**How to complete this task**
Please set down exactly the lines of the listing below from the line containing "2. Для каких" through the line containing "# Расширенные упражнения", both lines included, leaving out all other lines.

Data Start Marker

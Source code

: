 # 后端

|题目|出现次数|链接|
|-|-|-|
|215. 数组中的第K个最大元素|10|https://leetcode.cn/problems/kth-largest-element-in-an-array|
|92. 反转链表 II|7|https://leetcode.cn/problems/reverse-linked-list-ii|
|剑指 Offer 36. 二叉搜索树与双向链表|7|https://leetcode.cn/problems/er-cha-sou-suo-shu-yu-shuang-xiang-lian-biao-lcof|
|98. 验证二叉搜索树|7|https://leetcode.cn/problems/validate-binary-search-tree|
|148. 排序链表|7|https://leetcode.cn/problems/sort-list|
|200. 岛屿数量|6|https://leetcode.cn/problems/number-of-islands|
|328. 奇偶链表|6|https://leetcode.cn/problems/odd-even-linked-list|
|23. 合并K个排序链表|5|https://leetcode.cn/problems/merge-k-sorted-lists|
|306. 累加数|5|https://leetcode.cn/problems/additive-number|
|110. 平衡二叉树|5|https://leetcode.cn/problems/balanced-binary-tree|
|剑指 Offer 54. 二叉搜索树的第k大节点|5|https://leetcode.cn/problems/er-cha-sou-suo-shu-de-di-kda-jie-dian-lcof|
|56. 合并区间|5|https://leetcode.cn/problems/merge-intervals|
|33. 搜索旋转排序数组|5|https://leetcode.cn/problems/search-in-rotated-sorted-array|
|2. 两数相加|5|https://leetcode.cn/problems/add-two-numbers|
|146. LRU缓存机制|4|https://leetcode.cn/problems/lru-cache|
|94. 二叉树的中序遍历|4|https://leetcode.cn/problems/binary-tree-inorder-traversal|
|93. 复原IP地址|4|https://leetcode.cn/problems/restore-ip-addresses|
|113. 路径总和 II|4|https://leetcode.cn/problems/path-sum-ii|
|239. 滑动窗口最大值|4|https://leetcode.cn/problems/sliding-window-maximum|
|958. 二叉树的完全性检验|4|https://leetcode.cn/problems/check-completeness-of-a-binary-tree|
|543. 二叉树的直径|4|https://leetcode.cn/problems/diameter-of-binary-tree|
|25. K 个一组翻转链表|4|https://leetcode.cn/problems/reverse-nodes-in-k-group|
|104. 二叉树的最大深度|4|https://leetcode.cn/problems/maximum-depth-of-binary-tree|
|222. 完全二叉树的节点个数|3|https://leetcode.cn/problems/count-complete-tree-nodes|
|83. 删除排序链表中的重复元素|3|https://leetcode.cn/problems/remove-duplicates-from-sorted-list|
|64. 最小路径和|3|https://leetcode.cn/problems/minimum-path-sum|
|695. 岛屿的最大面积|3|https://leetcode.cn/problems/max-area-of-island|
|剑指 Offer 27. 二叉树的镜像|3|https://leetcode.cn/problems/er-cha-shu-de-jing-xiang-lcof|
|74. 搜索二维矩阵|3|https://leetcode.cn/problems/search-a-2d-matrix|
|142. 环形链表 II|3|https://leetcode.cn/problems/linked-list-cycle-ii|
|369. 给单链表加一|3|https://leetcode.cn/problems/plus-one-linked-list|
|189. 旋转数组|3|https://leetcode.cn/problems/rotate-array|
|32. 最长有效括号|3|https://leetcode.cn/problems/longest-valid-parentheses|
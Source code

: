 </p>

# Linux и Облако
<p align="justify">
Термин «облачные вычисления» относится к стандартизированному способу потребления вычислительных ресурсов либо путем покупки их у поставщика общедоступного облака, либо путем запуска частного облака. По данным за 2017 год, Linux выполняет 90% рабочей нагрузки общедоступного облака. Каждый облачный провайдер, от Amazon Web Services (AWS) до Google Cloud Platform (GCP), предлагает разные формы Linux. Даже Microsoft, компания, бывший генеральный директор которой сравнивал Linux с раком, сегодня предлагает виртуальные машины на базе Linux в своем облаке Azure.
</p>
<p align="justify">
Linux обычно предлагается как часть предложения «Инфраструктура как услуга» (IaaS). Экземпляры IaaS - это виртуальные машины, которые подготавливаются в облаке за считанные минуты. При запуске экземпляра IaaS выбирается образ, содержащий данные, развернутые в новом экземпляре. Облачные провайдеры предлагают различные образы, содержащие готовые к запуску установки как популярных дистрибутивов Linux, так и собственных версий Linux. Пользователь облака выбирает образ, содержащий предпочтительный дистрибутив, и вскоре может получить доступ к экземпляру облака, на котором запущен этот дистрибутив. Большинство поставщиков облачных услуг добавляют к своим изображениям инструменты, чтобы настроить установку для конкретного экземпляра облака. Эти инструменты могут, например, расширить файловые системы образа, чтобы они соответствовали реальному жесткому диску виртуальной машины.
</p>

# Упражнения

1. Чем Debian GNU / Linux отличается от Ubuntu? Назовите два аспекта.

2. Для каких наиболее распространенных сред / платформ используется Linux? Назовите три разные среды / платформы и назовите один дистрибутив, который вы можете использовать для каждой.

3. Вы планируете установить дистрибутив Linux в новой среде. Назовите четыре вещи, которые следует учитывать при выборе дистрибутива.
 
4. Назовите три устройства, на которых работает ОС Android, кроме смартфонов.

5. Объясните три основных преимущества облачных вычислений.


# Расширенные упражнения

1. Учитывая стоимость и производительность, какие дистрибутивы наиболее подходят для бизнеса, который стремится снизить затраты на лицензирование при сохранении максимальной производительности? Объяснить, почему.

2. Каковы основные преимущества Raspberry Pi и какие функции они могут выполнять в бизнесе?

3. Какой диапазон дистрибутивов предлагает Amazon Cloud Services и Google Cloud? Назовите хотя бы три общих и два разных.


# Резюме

Data End Marker

**Task answer**
2. Для каких наиболее распространенных сред / платформ используется Linux? Назовите три разные среды / платформы и назовите один дистрибутив, который вы можете использовать для каждой.

3. Вы планируете установить дистрибутив Linux в новой среде. Назовите четыре вещи, которые следует учитывать при выборе дистрибутива.
 
4. Назовите три устройства, на которых работает ОС Android, кроме смартфонов.

5. Объясните три основных преимущества облачных вычислений.


# Расширенные упражнения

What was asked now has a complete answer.